# REQUIRED WORK
Give the data again exactly, from its opening line through the line in which "złącze USB typu" appears.
─── DATA TO USE ───
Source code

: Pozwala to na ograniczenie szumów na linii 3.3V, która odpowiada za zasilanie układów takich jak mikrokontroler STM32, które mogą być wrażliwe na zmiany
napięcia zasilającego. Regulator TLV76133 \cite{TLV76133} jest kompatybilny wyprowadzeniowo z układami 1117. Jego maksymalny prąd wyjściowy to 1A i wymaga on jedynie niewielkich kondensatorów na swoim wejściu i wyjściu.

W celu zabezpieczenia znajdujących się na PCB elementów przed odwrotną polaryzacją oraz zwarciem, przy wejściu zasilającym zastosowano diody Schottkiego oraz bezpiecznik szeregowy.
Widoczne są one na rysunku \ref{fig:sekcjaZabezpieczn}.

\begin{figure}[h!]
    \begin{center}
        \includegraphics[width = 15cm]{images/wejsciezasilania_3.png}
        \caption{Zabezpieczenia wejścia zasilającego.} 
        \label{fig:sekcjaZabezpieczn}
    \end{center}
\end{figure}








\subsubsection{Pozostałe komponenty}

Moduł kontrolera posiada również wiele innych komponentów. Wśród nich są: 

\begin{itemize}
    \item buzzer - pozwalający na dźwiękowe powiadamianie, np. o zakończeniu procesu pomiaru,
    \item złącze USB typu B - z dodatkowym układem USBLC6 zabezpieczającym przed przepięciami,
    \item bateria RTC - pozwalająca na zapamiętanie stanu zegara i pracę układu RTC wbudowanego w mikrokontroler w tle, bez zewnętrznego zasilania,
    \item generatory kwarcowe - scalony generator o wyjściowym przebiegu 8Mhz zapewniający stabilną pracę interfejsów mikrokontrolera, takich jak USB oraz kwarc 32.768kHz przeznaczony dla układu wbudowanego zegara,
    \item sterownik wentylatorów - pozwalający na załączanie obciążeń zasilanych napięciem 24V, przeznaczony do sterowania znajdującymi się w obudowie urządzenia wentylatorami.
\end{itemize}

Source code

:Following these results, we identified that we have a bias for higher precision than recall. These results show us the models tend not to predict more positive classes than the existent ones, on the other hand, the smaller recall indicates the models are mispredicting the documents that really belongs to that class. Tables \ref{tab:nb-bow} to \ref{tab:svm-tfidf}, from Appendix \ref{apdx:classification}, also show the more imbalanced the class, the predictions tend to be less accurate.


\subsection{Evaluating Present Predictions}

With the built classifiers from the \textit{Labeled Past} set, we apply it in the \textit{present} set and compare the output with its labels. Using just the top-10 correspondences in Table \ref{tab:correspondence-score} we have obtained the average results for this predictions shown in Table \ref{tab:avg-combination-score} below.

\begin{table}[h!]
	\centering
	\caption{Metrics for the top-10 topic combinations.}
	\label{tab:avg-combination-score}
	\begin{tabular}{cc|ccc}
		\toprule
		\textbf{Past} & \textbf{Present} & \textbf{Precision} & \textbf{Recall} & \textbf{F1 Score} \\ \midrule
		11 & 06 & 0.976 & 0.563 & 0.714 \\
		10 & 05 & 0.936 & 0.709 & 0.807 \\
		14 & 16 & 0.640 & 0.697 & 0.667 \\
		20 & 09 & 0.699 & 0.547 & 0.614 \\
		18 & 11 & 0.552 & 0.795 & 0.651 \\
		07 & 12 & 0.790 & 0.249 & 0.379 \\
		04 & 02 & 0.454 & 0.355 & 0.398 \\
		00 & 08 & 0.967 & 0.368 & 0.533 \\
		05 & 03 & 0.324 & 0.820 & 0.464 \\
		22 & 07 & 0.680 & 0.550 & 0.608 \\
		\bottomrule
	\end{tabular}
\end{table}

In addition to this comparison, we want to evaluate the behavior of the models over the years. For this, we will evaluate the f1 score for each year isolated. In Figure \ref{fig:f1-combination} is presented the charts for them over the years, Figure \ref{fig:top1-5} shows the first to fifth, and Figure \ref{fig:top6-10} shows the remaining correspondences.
───
# SOLUTION TO THE PROBLEM
Source code

: Pozwala to na ograniczenie szumów na linii 3.3V, która odpowiada za zasilanie układów takich jak mikrokontroler STM32, które mogą być wrażliwe na zmiany
napięcia zasilającego. Regulator TLV76133 \cite{TLV76133} jest kompatybilny wyprowadzeniowo z układami 1117. Jego maksymalny prąd wyjściowy to 1A i wymaga on jedynie niewielkich kondensatorów na swoim wejściu i wyjściu.

W celu zabezpieczenia znajdujących się na PCB elementów przed odwrotną polaryzacją oraz zwarciem, przy wejściu zasilającym zastosowano diody Schottkiego oraz bezpiecznik szeregowy.
Widoczne są one na rysunku \ref{fig:sekcjaZabezpieczn}.

\begin{figure}[h!]
    \begin{center}
        \includegraphics[width = 15cm]{images/wejsciezasilania_3.png}
        \caption{Zabezpieczenia wejścia zasilającego.} 
        \label{fig:sekcjaZabezpieczn}
    \end{center}
\end{figure}








\subsubsection{Pozostałe komponenty}

Moduł kontrolera posiada również wiele innych komponentów. Wśród nich są: 

\begin{itemize}
    \item buzzer - pozwalający na dźwiękowe powiadamianie, np. o zakończeniu procesu pomiaru,
    \item złącze USB typu B - z dodatkowym układem USBLC6 zabezpieczającym przed przepięciami,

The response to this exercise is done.